---------- Data provided

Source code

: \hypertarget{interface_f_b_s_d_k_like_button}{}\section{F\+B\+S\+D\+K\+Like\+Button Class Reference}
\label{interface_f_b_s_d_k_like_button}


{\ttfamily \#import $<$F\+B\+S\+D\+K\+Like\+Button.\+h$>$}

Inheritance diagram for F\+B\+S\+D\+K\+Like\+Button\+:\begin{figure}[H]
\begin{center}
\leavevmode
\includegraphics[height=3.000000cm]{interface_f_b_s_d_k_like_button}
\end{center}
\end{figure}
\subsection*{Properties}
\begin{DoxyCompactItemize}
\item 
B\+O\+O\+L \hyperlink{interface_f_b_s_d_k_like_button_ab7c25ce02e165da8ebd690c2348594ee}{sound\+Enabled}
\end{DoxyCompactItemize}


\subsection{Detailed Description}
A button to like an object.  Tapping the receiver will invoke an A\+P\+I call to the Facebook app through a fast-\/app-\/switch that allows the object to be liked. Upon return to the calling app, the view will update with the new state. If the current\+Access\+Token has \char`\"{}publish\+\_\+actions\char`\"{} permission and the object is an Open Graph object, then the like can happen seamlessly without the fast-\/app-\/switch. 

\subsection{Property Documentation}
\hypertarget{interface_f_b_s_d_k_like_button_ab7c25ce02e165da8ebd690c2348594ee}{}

--------------------

**What you need to do**:
The lines from the one containing "Inheritance diagram for" through the end of the data are to be copied exactly, the first and last of them included.

**Completed task**:
Inheritance diagram for F\+B\+S\+D\+K\+Like\+Button\+:\begin{figure}[H]
\begin{center}
\leavevmode
\includegraphics[height=3.000000cm]{interface_f_b_s_d_k_like_button}
\end{center}
\end{figure}
\subsection*{Properties}
\begin{DoxyCompactItemize}
\item 
B\+O\+O\+L \hyperlink{interface_f_b_s_d_k_like_button_ab7c25ce02e165da8ebd690c2348594ee}{sound\+Enabled}
\end{DoxyCompactItemize}


\subsection{Detailed Description}
A button to like an object.  Tapping the receiver will invoke an A\+P\+I call to the Facebook app through a fast-\/app-\/switch that allows the object to be liked. Upon return to the calling app, the view will update with the new state. If the current\+Access\+Token has \char`\"{}publish\+\_\+actions\char`\"{} permission and the object is an Open Graph object, then the like can happen seamlessly without the fast-\/app-\/switch. 

\subsection{Property Documentation}
\hypertarget{interface_f_b_s_d_k_like_button_ab7c25ce02e165da8ebd690c2348594ee}{}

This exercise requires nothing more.